* [Your task]: Output exactly the lines from the one with "- 声门型：较多见，咽部运动感" to the close of the records below, first and last included.

(Collection entries)
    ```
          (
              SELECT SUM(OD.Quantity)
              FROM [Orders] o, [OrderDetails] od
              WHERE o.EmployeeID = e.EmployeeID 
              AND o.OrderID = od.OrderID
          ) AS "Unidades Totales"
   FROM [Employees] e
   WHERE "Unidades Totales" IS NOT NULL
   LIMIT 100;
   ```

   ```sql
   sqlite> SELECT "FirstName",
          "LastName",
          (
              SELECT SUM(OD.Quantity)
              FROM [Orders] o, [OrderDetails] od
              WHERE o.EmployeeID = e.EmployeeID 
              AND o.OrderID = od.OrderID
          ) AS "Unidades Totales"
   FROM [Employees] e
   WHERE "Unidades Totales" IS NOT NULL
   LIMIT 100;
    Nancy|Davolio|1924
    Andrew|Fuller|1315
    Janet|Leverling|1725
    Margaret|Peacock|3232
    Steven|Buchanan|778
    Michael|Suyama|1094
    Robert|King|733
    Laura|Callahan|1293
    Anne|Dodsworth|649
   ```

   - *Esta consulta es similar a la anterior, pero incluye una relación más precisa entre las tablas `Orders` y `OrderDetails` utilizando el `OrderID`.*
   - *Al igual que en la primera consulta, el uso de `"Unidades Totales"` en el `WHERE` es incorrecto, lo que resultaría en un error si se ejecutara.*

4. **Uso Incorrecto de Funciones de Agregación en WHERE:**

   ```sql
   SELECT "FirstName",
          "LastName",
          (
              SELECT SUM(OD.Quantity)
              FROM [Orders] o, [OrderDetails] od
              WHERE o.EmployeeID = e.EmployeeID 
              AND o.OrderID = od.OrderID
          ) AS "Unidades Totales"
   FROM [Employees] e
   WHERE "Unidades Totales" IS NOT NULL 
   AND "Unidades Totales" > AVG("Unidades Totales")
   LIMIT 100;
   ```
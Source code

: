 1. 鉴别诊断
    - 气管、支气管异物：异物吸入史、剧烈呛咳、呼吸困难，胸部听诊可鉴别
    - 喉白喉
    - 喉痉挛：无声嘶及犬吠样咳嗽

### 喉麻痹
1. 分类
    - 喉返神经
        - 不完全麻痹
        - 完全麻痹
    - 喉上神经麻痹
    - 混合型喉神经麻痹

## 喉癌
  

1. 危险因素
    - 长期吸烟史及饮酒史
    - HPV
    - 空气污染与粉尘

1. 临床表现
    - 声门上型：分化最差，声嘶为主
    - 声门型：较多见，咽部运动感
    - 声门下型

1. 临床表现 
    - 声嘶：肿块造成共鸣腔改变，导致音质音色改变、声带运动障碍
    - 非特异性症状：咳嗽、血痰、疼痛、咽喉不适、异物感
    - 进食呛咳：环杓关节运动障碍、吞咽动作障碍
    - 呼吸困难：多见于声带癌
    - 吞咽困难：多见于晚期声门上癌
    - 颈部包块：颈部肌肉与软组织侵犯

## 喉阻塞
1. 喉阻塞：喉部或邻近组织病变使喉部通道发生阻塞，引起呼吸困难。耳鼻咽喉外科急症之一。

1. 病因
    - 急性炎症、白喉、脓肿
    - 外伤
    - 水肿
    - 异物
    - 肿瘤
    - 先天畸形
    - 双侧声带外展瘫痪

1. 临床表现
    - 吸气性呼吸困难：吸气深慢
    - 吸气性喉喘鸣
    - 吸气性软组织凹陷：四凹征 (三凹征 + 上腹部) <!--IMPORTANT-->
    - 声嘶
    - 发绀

* [Exercise response]:
    - 声门型：较多见，咽部运动感
    - 声门下型

1. 临床表现 
    - 声嘶：肿块造成共鸣腔改变，导致音质音色改变、声带运动障碍
    - 非特异性症状：咳嗽、血痰、疼痛、咽喉不适、异物感
    - 进食呛咳：环杓关节运动障碍、吞咽动作障碍
    - 呼吸困难：多见于声带癌
    - 吞咽困难：多见于晚期声门上癌
    - 颈部包块：颈部肌肉与软组织侵犯

## 喉阻塞
1. 喉阻塞：喉部或邻近组织病变使喉部通道发生阻塞，引起呼吸困难。耳鼻咽喉外科急症之一。

1. 病因
    - 急性炎症、白喉、脓肿
    - 外伤
    - 水肿
    - 异物
    - 肿瘤
    - 先天畸形
    - 双侧声带外展瘫痪

1. 临床表现
    - 吸气性呼吸困难：吸气深慢
    - 吸气性喉喘鸣
    - 吸气性软组织凹陷：四凹征 (三凹征 + 上腹部) <!--IMPORTANT-->
    - 声嘶
    - 发绀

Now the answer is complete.